___ Dataset extract ___
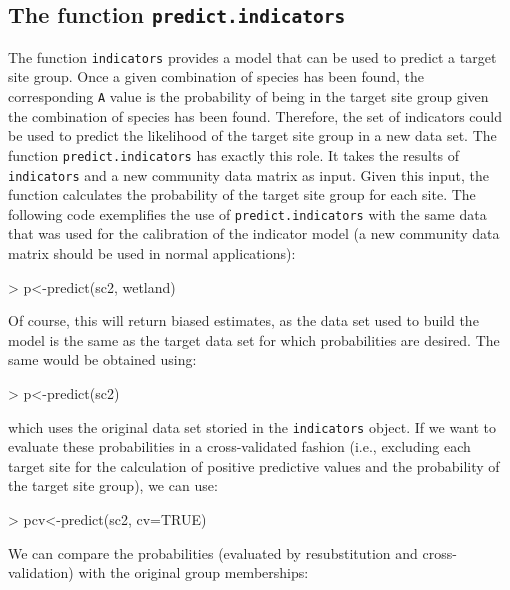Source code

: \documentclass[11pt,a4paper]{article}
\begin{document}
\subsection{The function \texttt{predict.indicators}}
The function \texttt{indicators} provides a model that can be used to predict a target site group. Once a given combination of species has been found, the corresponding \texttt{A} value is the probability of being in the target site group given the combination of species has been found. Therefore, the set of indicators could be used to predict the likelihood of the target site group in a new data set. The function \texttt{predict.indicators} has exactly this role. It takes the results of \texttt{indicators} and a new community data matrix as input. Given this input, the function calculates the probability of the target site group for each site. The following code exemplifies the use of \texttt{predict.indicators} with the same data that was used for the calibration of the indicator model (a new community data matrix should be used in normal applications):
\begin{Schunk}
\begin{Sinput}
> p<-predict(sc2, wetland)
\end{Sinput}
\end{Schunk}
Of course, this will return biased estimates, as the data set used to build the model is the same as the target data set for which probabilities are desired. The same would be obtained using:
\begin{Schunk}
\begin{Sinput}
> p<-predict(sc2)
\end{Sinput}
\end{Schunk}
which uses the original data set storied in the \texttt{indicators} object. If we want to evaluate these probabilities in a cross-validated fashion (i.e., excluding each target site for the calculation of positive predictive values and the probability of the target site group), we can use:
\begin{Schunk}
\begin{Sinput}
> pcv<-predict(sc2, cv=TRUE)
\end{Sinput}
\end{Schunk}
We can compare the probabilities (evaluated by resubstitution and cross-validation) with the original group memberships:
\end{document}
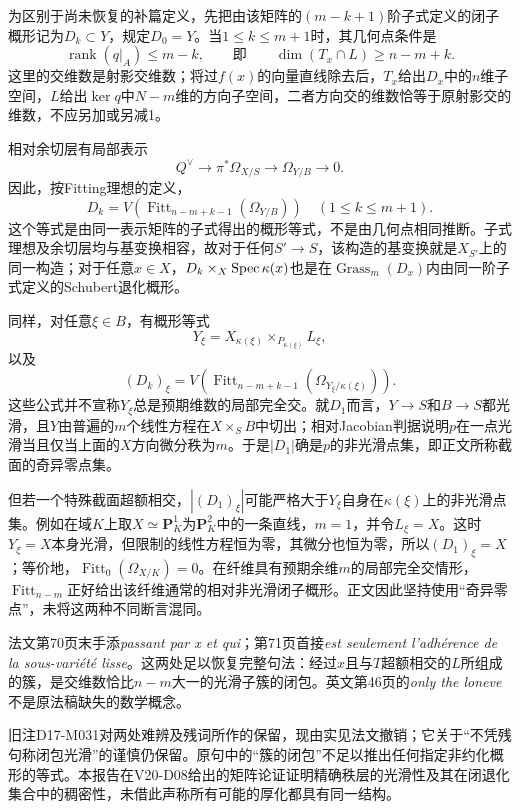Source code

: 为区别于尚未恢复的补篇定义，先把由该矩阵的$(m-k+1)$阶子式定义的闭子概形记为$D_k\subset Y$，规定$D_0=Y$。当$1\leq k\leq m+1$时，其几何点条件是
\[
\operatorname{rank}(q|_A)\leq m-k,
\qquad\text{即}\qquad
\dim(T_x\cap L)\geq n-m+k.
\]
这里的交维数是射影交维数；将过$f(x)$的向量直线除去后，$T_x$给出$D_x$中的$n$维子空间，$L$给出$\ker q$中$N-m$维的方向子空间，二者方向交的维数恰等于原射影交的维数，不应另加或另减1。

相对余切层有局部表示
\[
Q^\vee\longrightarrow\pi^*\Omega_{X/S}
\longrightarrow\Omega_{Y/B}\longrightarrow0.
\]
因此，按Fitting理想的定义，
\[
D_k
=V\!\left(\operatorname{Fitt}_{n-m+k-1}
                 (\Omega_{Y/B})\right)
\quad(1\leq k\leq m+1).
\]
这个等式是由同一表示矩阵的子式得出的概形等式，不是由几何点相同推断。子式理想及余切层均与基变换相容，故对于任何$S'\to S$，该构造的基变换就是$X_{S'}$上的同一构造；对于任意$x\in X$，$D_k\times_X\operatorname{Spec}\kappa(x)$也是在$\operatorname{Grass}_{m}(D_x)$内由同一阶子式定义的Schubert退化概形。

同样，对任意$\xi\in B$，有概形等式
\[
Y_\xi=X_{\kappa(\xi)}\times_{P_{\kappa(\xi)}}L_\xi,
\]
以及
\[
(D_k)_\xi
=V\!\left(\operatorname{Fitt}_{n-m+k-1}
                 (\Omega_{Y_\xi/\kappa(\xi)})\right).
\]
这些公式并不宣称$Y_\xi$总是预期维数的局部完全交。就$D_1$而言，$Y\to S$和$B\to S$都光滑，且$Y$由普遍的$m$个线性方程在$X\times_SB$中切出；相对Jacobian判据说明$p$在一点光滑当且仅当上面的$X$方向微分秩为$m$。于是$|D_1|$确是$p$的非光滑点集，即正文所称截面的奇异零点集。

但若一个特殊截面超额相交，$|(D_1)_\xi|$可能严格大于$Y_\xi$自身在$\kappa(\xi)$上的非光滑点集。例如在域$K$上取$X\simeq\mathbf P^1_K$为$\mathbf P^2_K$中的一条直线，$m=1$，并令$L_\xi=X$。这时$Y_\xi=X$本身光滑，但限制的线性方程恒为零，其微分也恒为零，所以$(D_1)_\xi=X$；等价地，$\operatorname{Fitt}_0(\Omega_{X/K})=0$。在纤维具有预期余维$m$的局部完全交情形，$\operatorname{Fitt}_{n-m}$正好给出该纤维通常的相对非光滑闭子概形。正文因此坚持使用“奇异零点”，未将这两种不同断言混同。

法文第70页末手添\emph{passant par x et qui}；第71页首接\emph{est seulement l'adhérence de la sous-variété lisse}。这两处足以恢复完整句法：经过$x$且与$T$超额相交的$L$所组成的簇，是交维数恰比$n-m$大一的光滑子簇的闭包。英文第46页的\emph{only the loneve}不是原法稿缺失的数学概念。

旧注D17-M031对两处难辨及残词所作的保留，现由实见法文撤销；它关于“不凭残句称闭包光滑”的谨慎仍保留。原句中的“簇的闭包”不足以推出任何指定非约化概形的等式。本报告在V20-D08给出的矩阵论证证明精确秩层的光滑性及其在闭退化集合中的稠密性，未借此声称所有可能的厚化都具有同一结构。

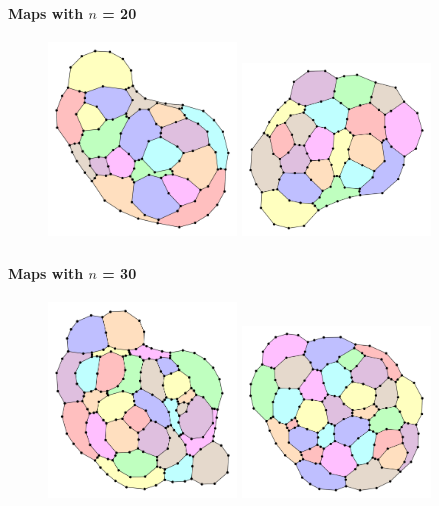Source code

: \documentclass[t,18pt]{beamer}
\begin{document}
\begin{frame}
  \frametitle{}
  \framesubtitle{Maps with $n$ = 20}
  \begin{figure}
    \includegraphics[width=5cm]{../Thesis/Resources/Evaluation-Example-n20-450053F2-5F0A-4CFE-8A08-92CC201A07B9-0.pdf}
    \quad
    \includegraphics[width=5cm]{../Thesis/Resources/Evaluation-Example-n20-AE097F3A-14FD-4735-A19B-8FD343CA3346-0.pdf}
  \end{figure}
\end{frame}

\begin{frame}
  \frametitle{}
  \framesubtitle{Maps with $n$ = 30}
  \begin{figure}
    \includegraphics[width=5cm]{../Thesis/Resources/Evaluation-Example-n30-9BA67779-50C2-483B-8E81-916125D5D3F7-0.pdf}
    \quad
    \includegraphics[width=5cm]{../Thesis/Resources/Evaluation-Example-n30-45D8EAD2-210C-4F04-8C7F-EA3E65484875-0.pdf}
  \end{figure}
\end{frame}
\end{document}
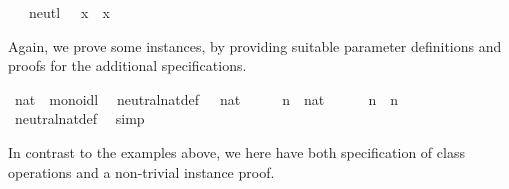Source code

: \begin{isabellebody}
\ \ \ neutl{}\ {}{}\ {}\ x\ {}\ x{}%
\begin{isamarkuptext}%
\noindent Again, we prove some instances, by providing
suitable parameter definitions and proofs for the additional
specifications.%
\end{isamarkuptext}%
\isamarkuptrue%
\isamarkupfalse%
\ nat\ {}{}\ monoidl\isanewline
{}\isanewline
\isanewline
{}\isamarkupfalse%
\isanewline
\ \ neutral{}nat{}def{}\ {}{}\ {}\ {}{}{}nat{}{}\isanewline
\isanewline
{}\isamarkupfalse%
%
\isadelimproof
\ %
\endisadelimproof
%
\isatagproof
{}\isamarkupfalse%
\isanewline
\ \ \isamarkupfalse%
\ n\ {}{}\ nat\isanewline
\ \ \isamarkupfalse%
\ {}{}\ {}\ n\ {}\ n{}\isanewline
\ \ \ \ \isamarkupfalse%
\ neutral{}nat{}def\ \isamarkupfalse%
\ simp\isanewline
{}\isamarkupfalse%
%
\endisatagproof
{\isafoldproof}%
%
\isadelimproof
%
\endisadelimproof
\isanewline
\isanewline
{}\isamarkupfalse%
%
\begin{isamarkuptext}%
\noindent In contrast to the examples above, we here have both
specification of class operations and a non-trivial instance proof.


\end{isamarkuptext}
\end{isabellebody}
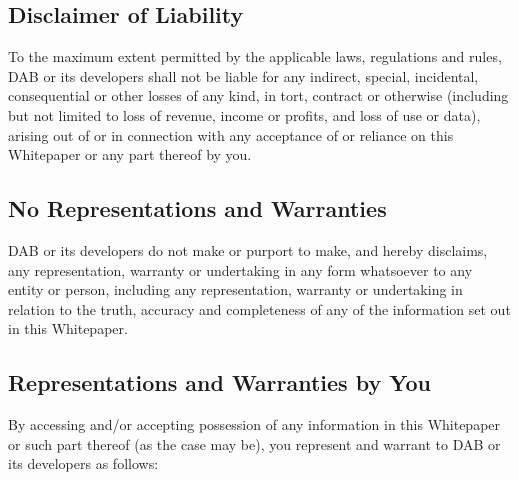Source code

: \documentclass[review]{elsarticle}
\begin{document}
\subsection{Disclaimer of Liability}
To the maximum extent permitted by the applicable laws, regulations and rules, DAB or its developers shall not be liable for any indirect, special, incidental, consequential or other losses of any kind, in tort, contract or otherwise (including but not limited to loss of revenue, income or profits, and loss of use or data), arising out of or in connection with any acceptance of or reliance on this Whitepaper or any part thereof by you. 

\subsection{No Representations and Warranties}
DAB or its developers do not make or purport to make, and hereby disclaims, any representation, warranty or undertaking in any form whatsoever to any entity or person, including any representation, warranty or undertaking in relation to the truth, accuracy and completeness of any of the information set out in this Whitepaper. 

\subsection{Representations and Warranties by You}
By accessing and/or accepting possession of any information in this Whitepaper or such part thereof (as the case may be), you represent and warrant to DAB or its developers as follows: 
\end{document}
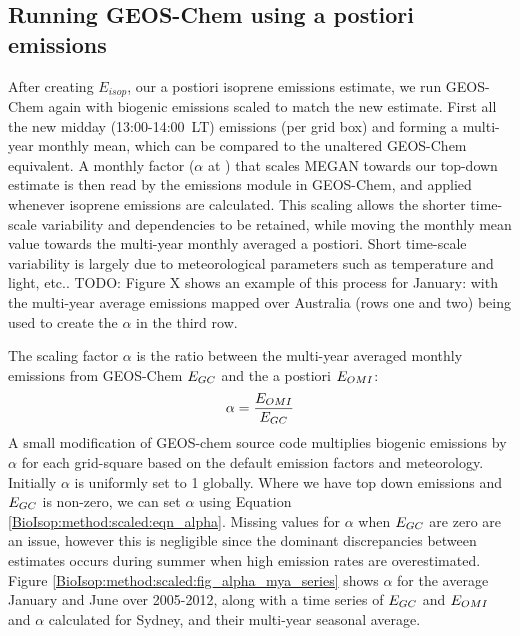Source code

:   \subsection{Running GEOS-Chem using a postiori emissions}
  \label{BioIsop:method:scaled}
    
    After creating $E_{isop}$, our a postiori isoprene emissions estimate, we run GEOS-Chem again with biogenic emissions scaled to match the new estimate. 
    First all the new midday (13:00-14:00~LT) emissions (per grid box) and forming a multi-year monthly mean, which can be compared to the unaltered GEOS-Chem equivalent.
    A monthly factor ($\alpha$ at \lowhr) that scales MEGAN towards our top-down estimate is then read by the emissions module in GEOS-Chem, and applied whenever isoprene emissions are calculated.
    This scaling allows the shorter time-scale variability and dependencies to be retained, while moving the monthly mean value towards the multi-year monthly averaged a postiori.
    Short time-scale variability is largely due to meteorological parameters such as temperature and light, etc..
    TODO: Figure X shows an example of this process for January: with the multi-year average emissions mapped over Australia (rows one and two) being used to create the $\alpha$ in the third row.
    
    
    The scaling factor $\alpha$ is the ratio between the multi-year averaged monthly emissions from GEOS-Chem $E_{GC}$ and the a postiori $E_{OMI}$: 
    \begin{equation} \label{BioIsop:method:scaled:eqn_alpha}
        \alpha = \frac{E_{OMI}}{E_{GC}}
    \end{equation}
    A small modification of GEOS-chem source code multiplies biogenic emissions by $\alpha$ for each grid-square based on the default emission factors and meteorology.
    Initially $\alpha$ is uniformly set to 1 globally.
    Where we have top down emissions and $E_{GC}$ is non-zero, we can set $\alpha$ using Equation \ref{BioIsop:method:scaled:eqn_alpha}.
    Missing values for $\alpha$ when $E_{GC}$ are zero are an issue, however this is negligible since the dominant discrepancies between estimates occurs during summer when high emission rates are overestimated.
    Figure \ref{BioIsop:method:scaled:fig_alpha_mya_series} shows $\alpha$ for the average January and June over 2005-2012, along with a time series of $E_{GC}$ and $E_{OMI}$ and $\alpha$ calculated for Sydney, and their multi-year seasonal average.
___
## Try it
Output the number of lines above holding the word "using", and nothing besides it.

## Task response
3